Bespoke Pulse Design for Robust Rapid Two-Qubit Gates with Trapped Ions

TL;DR

This paper introduces a novel quantum control method for designing robust, rapid two-qubit gates in trapped-ion systems, accounting for complex physical effects without fitting parameters, to enhance scalability in quantum computing.

Contribution

The paper presents a comprehensive quantum master equation-based optimization approach for pulse design, improving gate robustness and speed in ion-trap quantum computing.

Findings

Achieved high-fidelity two-qubit gates resilient to experimental drifts.

Demonstrated rapid gate execution with effective Rabi frequency near detuning.
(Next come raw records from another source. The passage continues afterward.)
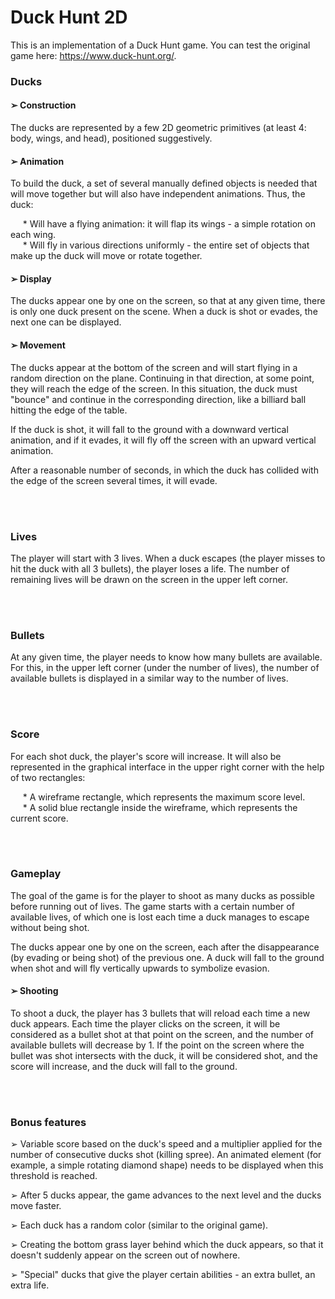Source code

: # Duck Hunt 2D

This is an implementation of a Duck Hunt game. You can test the original game here: https://www.duck-hunt.org/.

### Ducks

#### ➢ Construction

The ducks are represented by a few 2D geometric primitives (at least 4: body, wings, and head), positioned suggestively.


#### ➢ Animation

To build the duck, a set of several manually defined objects is needed that will move together but will also have independent animations.
Thus, the duck:

&nbsp;&nbsp;&nbsp;&nbsp;&nbsp;* Will have a flying animation: it will flap its wings - a simple rotation on each wing. <br>
&nbsp;&nbsp;&nbsp;&nbsp;&nbsp;* Will fly in various directions uniformly - the entire set of objects that make up the duck will move or rotate together.<br>


#### ➢ Display

The ducks appear one by one on the screen, so that at any given time, there is only one duck present on the scene. When a duck is shot or evades, the next one can be displayed.


#### ➢ Movement

The ducks appear at the bottom of the screen and will start flying in a random direction on the plane. Continuing in that direction, at some point, they will reach the edge of the screen. In this situation, the duck must "bounce" and continue in the corresponding direction, like a billiard ball hitting the edge of the table.

If the duck is shot, it will fall to the ground with a downward vertical animation, and if it evades, it will fly off the screen with an upward vertical animation.

After a reasonable number of seconds, in which the duck has collided with the edge of the screen several times, it will evade.

<br> <br>
### Lives

The player will start with 3 lives. When a duck escapes (the player misses to hit the duck with all 3 bullets), the player loses a life. The number of remaining lives will be drawn on the screen in the upper left corner.

<br> <br>
### Bullets

At any given time, the player needs to know how many bullets are available. For this, in the upper left corner (under the number of lives), the number of available bullets is displayed in a similar way to the number of lives.

<br> <br>
### Score

For each shot duck, the player's score will increase. It will also be represented in the graphical interface in the upper right corner with the help of two rectangles:

&nbsp;&nbsp;&nbsp;&nbsp;&nbsp;* A wireframe rectangle, which represents the maximum score level.<br>
&nbsp;&nbsp;&nbsp;&nbsp;&nbsp;* A solid blue rectangle inside the wireframe, which represents the current score.<br>

<br> <br>
### Gameplay

The goal of the game is for the player to shoot as many ducks as possible before running out of lives. The game starts with a certain number of available lives, of which one is lost each time a duck manages to escape without being shot.

The ducks appear one by one on the screen, each after the disappearance (by evading or being shot) of the previous one. A duck will fall to the ground when shot and will fly vertically upwards to symbolize evasion.


#### ➢ Shooting

To shoot a duck, the player has 3 bullets that will reload each time a new duck appears. Each time the player clicks on the screen, it will be considered as a bullet shot at that point on the screen, and the number of available bullets will decrease by 1. If the point on the screen where the bullet was shot intersects with the duck, it will be considered shot, and the score will increase, and the duck will fall to the ground.

<br> <br>
### Bonus features

➢ Variable score based on the duck's speed and a multiplier applied for the number of consecutive ducks shot (killing spree). An animated element (for example, a simple rotating diamond shape) needs to be displayed when this threshold is reached.

➢ After 5 ducks appear, the game advances to the next level and the ducks move faster.

➢ Each duck has a random color (similar to the original game).

➢ Creating the bottom grass layer behind which the duck appears, so that it doesn't suddenly appear on the screen out of nowhere.

➢ "Special" ducks that give the player certain abilities - an extra bullet, an extra life.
Enabled scalable quantum computing with long ion chains.

Abstract

Two-qubit gate performance is vital for scaling up ion-trap quantum computing. Optimized quantum control is needed to achieve reductions in gate-time and gate error-rate. We describe two-qubit gates with addressed Raman beams within a linear trapped-ion chain by a quantum master equation (QME). The QME incorporates the single-ion two-photon effective Rabi frequency, Autler-Townes and vibrational Bloch-Siegert energy shifts, off-resonant transitions, Raman and Rayleigh scattering, laser-power fluctuations, motional heating, cross-Kerr phonon coupling, laser spillover, asymmetric addressing beams and an imperfect initial motional ground state, with no fitting parameters. Whereas state-of-the-art methods are oblivious to these effects in the gate design procedure. We employ global optimization to design pulse sequences for achieving a robust rapid two-qubit gate for seven trapped $^{171}$Yb$^{+}$ ions by optimizing over numerically integrated QME solutions. Here, robust means resilient against slow drift of motional frequencies, and rapid means gate execution where the effective Rabi frequency is comparable to the detuning of the laser from the ion's bare electronic transition. Our robust quantum control delivers rapid high-quality two-qubit gates in long ion chains, enabling scalable quantum computing with trapped ions.